Tonight, I asked whether indeed Snowden and the reporter he leaked to have put this country at risk.
Joining me from Hong Kong, Glenn Greenwald, who is the reporter who first broke the story and finally revealed that Snowden was his source. He revealed that at Snowden's own insistence.
Greenwald is a lawyer and a journalist who's written extensively on what he calls the surveillance state here in America.
(BEGIN VIDEOTAPE)
AMANPOUR: Glenn Greenwald, welcome to the program.
GLENN GREENWALD, "THE GUARDIAN": Great to be here.
AMANPOUR: So it's been a torrent of incredible information over the last several days.
Can we expect any more in this same vein?
GREENWALD: Definitely. We are working on stories right at this moment that we think are very valuable for the public to know, that don't in any way harm national security but that shine a light on this extremely secretive though momentous agency.
AMANPOUR: I know you're going to write about it.
Can you give us a little preview of what the general parameters of the next revelations will be?
GREENWALD: I'm not going to give you a preview in any meaningful sense. What I would say is that there are extremely invasive spying programs that the public still does not know about, that the NSA regularly engages in, or other capabilities that they're developing, that, to the extent we can shine light on them and bring transparency to them consistent with national security, we fully intend to do so, and to do so as quickly as we can.
AMANPOUR: Tell me about Ed Snowden. Tell me why he came to you, knowing presumably that he could be prosecuted. And apparently the Justice Department has started a criminal complaint against him.
Why would he do it and how did he do it?
GREENWALD: It's a great question. He -- not only was it the case that he could be prosecuted, he knew when he did it that he almost certainly would be, given the Obama administration's unprecedented record of prosecuting whistleblowers in the United States.
And I spent a long time trying to understand his motives, because what he could have done with the access to these top secret documents is he could have sold them to a foreign intelligence service and been rich for the rest of his life.
He could have passed them to adversaries of the United States if he wanted to damage the United States. He didn't do either of those things.
Instead he reached the conclusion that what was going on with inside this really secretive agency was very threatening and menacing to privacy rights, to Internet freedom, to basic political liberty, not only in the United States, but around the world.
And he felt like it was his duty as a human being to disclose it.
But what I do know is that he completely understood that there was not just a hypothetical possibility, but a very real probability that he could end up right back in the hands of the United States and be prosecuted and imprisoned for the next several decades, if not for the rest of his life.
AMANPOUR: And despite the First Amendment, despite the U.S. freedom of the press, do you feel that you could be swept up in any kind of criminal procedure?
And have you been, I don't know, contacted by the FBI or any such thing, since your revelations?
GREENWALD: I haven't.
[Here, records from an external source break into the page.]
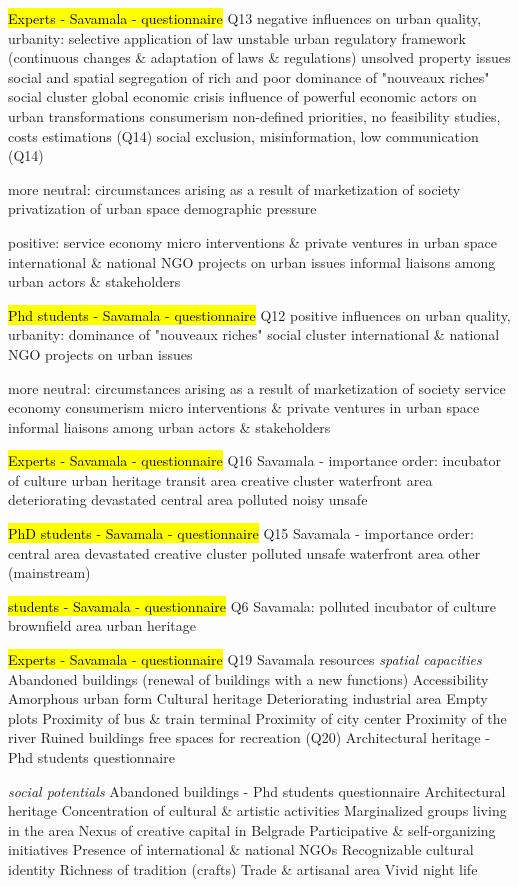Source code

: \documentclass[11pt]{report}
\begin{document}
\hl{Experts - Savamala - questionnaire}
Q13
negative influences on  urban quality, urbanity:
selective application of law
unstable urban regulatory framework (continuous changes \& adaptation of laws \& regulations)
unsolved property issues
social and spatial segregation of rich and poor
dominance of "nouveaux riches" social cluster
global economic crisis
influence of powerful economic actors on urban transformations
consumerism
non-defined priorities, no feasibility studies, costs estimations (Q14)
social exclusion, misinformation, low communication (Q14)

more neutral:
circumstances arising as a result of marketization of society
privatization of urban space
demographic pressure

positive:
service economy
micro interventions \& private ventures in urban space
international \& national NGO projects on urban issues
informal liaisons among urban actors \& stakeholders

\hl{Phd students - Savamala - questionnaire}
Q12 positive influences on  urban quality, urbanity:
dominance of "nouveaux riches" social cluster
international \& national NGO projects on urban issues

more neutral:
circumstances arising as a result of marketization of society
service economy
consumerism
micro interventions \& private ventures in urban space
informal liaisons among urban actors \& stakeholders

\hl{Experts - Savamala - questionnaire}
Q16 Savamala - importance order:
incubator of culture
urban heritage
transit area
creative cluster
waterfront area
deteriorating
devastated
central area
polluted
noisy
unsafe

\hl{PhD students - Savamala - questionnaire}
Q15 Savamala - importance order:
central area
devastated
creative cluster
polluted
unsafe
waterfront area
other (mainstream)

\hl{students - Savamala - questionnaire}
Q6 Savamala:
polluted
incubator of
culture
brownfield area
urban heritage

\hl{Experts - Savamala - questionnaire}
Q19 Savamala resources
\textit{spatial capacities}
Abandoned buildings (renewal of buildings with a new functions)
Accessibility
Amorphous urban form
Cultural heritage
Deteriorating industrial area
Empty plots
Proximity of bus \& train terminal
Proximity of city center
Proximity of the river
Ruined buildings
free spaces for recreation (Q20)
Architectural heritage - Phd students questionnaire

\textit{social potentials}
Abandoned buildings - Phd students questionnaire
Architectural heritage
Concentration of cultural \& artistic activities
Marginalized groups living in the area
Nexus of creative capital in Belgrade
Participative \& self-organizing initiatives
Presence of international \& national NGOs
Recognizable cultural identity
Richness of tradition (crafts)
Trade \& artisanal area
Vivid night life
\end{document}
And nor, to my knowledge, has the newspaper for which I write, "The Guardian."
But at the same time, it is somewhat coincidental, but it is, nonetheless, interesting that we began publishing these stories shortly after a controversy arose in which not only did the Obama administration read through the emails of AP reporters, but filed a formal document in court, accusing FOX News' James Rosen of being a co-conspirator in a felony for essentially having a relationship with this source, something investigative journalists do all the time.
And although the attorney general, Eric Holder, was forced to come out and say, of course we would never prosecute journalists for doing this, they did the same thing with the WikiLeaks grand jury, where they adopted this theory that if you -- if you work too much with your source, that you become a co-conspirator in the source's felonies, really inching up very close to the line of criminalizing investigative journalism.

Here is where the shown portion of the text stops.